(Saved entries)
*** Block opens ***

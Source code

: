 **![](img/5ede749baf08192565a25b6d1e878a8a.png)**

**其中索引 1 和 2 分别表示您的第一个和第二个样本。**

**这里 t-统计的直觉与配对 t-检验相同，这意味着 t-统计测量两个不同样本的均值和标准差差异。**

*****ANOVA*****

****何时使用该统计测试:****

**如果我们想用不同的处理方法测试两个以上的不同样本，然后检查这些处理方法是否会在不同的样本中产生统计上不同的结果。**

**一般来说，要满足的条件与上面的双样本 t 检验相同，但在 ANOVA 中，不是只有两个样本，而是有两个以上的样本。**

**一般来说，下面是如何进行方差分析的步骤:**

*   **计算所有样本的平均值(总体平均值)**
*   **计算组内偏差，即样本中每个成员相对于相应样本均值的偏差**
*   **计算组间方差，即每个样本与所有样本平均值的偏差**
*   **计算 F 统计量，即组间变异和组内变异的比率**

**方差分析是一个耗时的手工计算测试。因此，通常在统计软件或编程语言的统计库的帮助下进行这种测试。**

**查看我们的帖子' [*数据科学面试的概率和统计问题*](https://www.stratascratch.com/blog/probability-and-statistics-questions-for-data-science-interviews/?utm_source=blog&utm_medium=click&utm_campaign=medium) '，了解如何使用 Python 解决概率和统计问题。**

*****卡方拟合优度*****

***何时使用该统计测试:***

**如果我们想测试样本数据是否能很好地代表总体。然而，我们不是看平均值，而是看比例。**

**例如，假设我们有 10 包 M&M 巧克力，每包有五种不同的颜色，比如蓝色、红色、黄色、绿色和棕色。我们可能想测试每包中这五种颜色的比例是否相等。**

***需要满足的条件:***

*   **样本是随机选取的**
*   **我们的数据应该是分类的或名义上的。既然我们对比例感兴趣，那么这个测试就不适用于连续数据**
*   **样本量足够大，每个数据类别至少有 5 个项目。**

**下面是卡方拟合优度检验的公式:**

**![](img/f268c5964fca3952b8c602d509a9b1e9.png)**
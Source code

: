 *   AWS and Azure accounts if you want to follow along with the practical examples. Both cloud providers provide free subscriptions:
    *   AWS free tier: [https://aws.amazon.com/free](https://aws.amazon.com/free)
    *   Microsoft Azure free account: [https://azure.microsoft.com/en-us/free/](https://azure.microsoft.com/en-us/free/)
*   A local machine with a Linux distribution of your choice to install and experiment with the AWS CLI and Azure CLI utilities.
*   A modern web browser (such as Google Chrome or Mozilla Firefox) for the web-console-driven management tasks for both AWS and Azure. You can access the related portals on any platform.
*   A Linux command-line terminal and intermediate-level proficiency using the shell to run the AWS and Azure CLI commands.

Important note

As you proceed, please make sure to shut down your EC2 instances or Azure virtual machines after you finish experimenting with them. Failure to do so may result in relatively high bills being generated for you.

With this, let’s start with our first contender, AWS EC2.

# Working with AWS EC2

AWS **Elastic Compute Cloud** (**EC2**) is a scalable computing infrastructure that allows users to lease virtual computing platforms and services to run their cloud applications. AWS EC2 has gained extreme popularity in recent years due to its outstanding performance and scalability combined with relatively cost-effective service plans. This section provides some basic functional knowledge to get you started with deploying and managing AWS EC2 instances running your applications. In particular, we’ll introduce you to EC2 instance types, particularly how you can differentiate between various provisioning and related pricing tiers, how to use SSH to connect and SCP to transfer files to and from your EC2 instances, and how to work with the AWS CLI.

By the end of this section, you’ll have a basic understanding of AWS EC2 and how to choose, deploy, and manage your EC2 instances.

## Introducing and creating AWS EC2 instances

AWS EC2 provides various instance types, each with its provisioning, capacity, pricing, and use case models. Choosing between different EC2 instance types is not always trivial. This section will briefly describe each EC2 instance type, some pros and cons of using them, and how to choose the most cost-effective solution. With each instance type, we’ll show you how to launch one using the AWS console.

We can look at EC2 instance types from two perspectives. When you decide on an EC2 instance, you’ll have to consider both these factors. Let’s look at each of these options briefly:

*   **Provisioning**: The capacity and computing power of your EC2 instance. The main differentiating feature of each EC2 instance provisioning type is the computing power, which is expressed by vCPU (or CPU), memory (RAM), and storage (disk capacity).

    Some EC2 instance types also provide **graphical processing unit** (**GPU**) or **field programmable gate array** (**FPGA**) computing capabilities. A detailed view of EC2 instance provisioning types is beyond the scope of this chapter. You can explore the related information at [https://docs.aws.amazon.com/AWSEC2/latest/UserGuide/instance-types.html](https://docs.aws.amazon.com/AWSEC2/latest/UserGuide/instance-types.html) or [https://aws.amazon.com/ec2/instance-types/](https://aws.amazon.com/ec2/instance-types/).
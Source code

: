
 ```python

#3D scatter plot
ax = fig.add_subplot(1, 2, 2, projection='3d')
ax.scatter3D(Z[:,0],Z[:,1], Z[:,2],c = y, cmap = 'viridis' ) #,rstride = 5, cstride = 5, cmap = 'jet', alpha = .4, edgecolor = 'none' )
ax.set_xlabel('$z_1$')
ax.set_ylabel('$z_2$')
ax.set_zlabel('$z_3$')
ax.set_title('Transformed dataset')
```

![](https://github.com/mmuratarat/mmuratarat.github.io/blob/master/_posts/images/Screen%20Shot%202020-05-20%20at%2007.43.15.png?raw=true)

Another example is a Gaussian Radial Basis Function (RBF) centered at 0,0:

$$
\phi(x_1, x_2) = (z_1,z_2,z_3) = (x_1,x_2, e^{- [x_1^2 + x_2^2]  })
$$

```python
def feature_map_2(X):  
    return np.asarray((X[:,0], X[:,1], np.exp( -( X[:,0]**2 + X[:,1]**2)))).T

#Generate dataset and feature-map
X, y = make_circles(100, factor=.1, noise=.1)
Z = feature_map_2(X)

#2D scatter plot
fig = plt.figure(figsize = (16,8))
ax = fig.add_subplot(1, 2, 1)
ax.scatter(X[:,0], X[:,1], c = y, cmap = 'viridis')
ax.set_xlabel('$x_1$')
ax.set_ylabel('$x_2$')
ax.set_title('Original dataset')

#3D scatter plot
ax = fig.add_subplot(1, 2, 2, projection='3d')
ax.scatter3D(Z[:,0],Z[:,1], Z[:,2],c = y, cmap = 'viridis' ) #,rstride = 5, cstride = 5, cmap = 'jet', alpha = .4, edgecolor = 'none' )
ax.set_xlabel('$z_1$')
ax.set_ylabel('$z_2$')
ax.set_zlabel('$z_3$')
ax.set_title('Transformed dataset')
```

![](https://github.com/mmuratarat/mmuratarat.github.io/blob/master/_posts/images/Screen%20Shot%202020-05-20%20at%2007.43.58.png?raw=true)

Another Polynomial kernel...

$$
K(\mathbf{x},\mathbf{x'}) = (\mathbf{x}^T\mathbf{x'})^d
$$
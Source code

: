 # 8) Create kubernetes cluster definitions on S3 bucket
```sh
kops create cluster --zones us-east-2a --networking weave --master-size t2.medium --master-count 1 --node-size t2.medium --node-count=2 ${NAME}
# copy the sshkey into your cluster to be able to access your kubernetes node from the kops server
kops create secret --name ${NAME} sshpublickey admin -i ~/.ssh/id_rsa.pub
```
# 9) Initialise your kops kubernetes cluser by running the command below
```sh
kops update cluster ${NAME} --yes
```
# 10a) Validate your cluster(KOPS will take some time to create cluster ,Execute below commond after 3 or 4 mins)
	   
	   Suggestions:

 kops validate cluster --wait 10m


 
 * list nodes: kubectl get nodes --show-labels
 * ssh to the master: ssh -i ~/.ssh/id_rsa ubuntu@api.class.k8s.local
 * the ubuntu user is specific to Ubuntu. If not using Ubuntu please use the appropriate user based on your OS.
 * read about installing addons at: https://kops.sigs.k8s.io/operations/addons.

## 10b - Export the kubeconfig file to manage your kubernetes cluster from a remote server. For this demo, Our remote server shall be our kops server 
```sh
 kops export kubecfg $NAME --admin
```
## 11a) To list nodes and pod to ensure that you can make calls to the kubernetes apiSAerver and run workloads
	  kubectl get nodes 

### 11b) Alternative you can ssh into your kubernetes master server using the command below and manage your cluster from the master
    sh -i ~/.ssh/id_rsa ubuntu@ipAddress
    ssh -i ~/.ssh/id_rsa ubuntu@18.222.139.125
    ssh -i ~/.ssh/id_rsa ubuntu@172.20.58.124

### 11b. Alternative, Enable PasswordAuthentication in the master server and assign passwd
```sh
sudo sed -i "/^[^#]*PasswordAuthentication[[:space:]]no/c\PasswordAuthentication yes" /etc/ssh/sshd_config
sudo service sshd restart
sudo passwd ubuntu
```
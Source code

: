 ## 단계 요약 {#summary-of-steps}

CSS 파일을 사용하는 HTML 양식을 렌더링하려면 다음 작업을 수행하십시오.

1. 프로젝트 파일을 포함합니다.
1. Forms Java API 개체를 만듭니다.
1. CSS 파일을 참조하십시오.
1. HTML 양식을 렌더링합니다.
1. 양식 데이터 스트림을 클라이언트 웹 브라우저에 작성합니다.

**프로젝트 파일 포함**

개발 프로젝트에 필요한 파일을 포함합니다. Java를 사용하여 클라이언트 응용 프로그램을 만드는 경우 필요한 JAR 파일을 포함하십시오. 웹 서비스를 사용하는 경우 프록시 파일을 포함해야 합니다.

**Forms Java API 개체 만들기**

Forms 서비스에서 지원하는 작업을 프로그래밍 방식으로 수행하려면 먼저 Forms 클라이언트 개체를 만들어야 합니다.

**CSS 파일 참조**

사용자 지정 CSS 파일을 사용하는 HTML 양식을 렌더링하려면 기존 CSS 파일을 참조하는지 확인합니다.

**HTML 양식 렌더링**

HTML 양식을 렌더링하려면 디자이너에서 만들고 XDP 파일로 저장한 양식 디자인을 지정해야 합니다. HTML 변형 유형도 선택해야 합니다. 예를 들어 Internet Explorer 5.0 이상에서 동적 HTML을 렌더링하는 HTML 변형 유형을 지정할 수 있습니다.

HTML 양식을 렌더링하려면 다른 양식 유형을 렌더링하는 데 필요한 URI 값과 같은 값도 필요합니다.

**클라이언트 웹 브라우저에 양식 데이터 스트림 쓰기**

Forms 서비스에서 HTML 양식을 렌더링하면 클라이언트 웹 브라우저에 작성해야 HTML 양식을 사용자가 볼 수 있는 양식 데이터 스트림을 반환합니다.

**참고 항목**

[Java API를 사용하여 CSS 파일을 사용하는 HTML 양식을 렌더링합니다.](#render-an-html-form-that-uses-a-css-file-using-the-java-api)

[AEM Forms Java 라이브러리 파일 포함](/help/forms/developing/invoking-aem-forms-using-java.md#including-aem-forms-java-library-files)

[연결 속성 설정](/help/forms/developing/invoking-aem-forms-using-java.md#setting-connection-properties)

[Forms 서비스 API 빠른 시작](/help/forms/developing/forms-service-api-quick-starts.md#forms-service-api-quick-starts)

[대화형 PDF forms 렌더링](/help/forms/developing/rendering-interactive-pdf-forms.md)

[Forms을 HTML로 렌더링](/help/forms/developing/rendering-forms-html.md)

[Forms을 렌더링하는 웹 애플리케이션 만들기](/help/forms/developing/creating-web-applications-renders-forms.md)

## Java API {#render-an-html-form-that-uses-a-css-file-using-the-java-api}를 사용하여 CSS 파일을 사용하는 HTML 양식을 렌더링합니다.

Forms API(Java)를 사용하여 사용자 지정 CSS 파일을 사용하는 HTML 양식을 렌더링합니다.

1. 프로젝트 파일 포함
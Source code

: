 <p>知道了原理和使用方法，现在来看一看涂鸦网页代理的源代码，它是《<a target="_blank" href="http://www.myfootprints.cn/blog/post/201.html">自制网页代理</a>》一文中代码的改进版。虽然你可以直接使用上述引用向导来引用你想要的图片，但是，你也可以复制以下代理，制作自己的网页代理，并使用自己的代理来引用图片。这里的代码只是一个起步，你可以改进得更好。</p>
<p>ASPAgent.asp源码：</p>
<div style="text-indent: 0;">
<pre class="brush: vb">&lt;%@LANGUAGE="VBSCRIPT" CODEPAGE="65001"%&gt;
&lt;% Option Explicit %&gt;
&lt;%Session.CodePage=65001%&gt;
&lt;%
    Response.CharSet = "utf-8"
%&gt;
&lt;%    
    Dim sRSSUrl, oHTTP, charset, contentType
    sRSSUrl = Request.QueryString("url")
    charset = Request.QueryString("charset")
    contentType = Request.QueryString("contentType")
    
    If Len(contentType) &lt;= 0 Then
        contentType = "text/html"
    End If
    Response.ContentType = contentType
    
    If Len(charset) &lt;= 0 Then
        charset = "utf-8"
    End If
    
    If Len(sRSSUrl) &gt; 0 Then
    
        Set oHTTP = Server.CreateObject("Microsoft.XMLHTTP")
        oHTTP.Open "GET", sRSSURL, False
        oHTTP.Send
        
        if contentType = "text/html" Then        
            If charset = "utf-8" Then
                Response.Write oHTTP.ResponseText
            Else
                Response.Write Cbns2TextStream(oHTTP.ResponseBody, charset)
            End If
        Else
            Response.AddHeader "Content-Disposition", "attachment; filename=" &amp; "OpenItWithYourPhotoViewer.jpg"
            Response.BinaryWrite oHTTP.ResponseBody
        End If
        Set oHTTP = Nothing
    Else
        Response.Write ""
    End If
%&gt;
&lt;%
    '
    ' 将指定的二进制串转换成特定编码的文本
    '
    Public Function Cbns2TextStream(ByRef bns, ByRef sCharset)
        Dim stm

*** Block closes ***

# [Problem to solve]
Copy each line above holding "cluster".

# [Answer to the exercise]
: # 8) Create kubernetes cluster definitions on S3 bucket
kops create cluster --zones us-east-2a --networking weave --master-size t2.medium --master-count 1 --node-size t2.medium --node-count=2 ${NAME}
# copy the sshkey into your cluster to be able to access your kubernetes node from the kops server
kops update cluster ${NAME} --yes
# 10a) Validate your cluster(KOPS will take some time to create cluster ,Execute below commond after 3 or 4 mins)
 kops validate cluster --wait 10m
## 10b - Export the kubeconfig file to manage your kubernetes cluster from a remote server. For this demo, Our remote server shall be our kops server 
### 11b) Alternative you can ssh into your kubernetes master server using the command below and manage your cluster from the master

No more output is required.